| Your assignment |
Please repeat the lines below exactly. Begin with the line containing "4. ทำการอัปโหลดโปรแกรม 01_Serial-Monitor" and go on through the line containing "## Servers and environments".

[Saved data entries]
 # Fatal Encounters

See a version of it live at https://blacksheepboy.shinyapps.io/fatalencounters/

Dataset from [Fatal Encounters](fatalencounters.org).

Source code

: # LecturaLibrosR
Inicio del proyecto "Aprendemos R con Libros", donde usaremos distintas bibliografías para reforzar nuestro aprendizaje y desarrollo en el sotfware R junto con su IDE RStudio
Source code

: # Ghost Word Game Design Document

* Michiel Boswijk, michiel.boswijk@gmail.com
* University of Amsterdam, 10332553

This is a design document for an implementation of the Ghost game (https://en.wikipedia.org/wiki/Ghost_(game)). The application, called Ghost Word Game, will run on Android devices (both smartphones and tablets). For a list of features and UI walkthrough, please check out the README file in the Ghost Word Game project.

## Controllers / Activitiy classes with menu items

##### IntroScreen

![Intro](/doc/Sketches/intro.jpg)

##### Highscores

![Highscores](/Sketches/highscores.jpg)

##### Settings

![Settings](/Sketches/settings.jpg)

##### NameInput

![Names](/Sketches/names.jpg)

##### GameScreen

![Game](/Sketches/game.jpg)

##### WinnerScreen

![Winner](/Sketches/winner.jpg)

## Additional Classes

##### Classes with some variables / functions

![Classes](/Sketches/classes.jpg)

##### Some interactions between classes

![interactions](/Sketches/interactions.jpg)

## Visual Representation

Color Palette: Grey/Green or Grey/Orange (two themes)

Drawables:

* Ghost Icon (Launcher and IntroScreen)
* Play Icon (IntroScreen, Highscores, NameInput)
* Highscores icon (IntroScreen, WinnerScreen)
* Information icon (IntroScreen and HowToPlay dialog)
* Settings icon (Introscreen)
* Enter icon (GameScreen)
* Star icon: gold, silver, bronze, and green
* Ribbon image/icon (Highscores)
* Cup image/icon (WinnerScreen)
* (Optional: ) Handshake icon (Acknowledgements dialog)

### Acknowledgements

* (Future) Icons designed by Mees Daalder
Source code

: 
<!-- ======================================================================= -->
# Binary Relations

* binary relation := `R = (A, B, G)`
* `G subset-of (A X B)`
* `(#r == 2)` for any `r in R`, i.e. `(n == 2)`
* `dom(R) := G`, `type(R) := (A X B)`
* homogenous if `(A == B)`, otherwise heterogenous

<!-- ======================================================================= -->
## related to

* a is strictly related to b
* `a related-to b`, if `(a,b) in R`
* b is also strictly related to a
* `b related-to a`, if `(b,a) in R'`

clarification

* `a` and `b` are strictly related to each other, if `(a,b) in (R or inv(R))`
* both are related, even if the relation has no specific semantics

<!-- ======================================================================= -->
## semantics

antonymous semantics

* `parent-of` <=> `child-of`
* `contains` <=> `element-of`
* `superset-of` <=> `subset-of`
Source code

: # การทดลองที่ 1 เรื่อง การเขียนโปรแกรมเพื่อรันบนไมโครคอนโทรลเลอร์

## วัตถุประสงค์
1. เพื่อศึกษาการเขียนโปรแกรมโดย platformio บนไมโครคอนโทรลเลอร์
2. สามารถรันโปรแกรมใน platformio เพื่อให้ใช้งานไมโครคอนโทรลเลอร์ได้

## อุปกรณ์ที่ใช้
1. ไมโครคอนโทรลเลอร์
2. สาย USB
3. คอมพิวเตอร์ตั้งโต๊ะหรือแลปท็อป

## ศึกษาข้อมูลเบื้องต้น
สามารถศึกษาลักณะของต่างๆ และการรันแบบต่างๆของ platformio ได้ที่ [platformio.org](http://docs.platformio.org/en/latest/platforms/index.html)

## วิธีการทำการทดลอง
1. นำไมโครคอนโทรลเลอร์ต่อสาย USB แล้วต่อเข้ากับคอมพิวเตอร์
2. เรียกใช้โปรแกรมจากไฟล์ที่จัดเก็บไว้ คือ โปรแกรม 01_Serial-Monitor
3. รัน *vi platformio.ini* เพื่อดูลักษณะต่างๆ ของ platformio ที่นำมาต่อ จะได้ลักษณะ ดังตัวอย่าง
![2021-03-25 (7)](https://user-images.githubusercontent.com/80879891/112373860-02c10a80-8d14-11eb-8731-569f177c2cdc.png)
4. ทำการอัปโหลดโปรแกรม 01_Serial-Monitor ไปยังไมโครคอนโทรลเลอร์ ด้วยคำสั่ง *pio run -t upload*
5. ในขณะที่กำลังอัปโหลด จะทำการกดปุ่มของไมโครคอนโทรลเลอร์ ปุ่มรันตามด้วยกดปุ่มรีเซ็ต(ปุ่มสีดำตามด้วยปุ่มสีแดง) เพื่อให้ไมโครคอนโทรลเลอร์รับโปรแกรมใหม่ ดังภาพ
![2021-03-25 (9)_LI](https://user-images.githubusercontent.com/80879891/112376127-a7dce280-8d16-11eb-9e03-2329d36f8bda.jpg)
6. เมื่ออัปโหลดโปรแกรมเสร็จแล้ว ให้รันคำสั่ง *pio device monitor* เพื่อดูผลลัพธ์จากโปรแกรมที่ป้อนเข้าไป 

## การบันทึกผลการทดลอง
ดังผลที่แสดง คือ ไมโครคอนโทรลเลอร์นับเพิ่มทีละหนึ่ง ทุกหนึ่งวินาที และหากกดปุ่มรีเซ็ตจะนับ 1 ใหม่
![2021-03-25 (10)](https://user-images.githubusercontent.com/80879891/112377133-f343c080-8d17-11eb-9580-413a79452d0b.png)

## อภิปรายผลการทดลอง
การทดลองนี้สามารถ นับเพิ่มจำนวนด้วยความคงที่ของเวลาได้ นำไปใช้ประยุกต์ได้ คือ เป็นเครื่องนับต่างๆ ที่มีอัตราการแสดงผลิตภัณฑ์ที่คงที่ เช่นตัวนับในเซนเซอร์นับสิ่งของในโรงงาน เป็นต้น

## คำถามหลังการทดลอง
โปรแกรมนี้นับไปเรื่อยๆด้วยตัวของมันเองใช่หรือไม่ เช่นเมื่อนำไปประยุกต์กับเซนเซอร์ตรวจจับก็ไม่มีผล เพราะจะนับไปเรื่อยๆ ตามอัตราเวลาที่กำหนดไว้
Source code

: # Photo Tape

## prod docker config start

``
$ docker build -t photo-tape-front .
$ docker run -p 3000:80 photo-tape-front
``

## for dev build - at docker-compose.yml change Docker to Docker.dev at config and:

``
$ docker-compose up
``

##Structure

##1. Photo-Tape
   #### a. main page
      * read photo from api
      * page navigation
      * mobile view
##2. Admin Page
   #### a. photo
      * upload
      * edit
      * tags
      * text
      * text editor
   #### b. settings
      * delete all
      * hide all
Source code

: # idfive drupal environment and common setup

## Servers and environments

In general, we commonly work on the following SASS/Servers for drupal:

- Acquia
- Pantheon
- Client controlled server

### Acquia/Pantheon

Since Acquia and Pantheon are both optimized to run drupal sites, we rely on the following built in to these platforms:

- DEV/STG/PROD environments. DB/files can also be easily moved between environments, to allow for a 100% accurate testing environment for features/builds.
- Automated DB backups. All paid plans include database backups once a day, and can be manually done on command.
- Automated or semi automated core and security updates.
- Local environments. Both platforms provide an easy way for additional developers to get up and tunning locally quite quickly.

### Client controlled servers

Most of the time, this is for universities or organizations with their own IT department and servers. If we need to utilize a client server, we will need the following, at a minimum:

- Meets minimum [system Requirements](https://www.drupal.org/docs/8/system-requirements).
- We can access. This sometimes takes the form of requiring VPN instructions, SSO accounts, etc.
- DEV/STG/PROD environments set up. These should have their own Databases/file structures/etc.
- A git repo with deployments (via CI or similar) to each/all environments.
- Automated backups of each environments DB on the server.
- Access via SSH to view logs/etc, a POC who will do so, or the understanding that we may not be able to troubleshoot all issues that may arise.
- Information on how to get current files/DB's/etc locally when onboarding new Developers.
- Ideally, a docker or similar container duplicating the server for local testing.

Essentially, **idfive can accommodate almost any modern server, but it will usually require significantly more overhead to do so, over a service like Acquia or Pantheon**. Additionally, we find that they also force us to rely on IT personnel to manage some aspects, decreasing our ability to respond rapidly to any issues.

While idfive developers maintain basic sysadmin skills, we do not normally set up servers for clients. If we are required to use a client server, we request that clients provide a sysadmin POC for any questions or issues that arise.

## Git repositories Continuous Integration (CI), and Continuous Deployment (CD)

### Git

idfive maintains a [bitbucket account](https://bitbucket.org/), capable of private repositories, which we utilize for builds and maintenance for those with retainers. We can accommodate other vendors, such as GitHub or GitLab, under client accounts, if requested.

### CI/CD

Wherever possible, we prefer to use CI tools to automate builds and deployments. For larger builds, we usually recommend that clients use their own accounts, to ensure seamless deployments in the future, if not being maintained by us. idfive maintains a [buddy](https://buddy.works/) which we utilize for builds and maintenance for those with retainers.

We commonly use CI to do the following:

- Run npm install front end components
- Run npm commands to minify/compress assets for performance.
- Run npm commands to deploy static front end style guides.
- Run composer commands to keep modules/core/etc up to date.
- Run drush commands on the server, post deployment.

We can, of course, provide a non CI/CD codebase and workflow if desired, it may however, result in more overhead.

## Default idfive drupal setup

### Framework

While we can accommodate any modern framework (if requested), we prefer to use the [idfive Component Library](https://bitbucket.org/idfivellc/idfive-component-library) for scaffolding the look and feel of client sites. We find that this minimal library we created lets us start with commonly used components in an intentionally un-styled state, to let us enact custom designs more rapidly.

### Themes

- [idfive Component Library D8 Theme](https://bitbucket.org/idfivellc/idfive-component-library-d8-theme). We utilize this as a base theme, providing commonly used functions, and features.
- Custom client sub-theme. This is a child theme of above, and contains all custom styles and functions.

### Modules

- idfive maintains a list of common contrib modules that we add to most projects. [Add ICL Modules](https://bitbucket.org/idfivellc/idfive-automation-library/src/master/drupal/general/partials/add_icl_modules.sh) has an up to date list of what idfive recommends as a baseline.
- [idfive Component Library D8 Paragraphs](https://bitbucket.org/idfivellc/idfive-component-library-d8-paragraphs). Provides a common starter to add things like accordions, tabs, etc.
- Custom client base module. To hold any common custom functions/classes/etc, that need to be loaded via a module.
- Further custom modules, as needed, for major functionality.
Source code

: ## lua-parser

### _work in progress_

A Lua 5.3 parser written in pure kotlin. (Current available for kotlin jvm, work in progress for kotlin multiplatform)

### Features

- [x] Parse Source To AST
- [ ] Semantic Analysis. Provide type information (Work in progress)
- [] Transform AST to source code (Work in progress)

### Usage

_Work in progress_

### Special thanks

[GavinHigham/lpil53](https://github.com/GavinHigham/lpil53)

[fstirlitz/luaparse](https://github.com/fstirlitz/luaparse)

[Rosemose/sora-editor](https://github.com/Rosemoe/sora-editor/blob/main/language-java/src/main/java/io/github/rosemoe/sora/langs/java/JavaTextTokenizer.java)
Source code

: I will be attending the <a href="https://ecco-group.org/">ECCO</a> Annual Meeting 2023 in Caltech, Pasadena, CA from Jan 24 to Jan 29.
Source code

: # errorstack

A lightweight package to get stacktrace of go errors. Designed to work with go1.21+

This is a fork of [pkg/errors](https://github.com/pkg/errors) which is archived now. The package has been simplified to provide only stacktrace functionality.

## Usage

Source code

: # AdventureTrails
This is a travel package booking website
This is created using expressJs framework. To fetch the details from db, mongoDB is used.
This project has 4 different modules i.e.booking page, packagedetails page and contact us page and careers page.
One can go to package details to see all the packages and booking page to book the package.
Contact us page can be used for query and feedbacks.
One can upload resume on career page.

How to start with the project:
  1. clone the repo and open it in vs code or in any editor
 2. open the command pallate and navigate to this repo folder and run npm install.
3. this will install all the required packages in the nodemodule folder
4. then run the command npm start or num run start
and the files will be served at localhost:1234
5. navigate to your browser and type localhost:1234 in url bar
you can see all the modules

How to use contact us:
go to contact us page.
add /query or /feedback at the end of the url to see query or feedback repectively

| Response area |
4. ทำการอัปโหลดโปรแกรม 01_Serial-Monitor ไปยังไมโครคอนโทรลเลอร์ ด้วยคำสั่ง *pio run -t upload*
5. ในขณะที่กำลังอัปโหลด จะทำการกดปุ่มของไมโครคอนโทรลเลอร์ ปุ่มรันตามด้วยกดปุ่มรีเซ็ต(ปุ่มสีดำตามด้วยปุ่มสีแดง) เพื่อให้ไมโครคอนโทรลเลอร์รับโปรแกรมใหม่ ดังภาพ
![2021-03-25 (9)_LI](https://user-images.githubusercontent.com/80879891/112376127-a7dce280-8d16-11eb-9e03-2329d36f8bda.jpg)
6. เมื่ออัปโหลดโปรแกรมเสร็จแล้ว ให้รันคำสั่ง *pio device monitor* เพื่อดูผลลัพธ์จากโปรแกรมที่ป้อนเข้าไป 

## การบันทึกผลการทดลอง
ดังผลที่แสดง คือ ไมโครคอนโทรลเลอร์นับเพิ่มทีละหนึ่ง ทุกหนึ่งวินาที และหากกดปุ่มรีเซ็ตจะนับ 1 ใหม่
![2021-03-25 (10)](https://user-images.githubusercontent.com/80879891/112377133-f343c080-8d17-11eb-9580-413a79452d0b.png)

## อภิปรายผลการทดลอง
การทดลองนี้สามารถ นับเพิ่มจำนวนด้วยความคงที่ของเวลาได้ นำไปใช้ประยุกต์ได้ คือ เป็นเครื่องนับต่างๆ ที่มีอัตราการแสดงผลิตภัณฑ์ที่คงที่ เช่นตัวนับในเซนเซอร์นับสิ่งของในโรงงาน เป็นต้น

## คำถามหลังการทดลอง
โปรแกรมนี้นับไปเรื่อยๆด้วยตัวของมันเองใช่หรือไม่ เช่นเมื่อนำไปประยุกต์กับเซนเซอร์ตรวจจับก็ไม่มีผล เพราะจะนับไปเรื่อยๆ ตามอัตราเวลาที่กำหนดไว้
Source code

: # Photo Tape

## prod docker config start

``
$ docker build -t photo-tape-front .
$ docker run -p 3000:80 photo-tape-front
``

## for dev build - at docker-compose.yml change Docker to Docker.dev at config and:

``
$ docker-compose up
``

##Structure

##1. Photo-Tape
   #### a. main page
      * read photo from api
      * page navigation
      * mobile view
##2. Admin Page
   #### a. photo
      * upload
      * edit
      * tags
      * text
      * text editor
   #### b. settings
      * delete all
      * hide all
Source code

: # idfive drupal environment and common setup

## Servers and environments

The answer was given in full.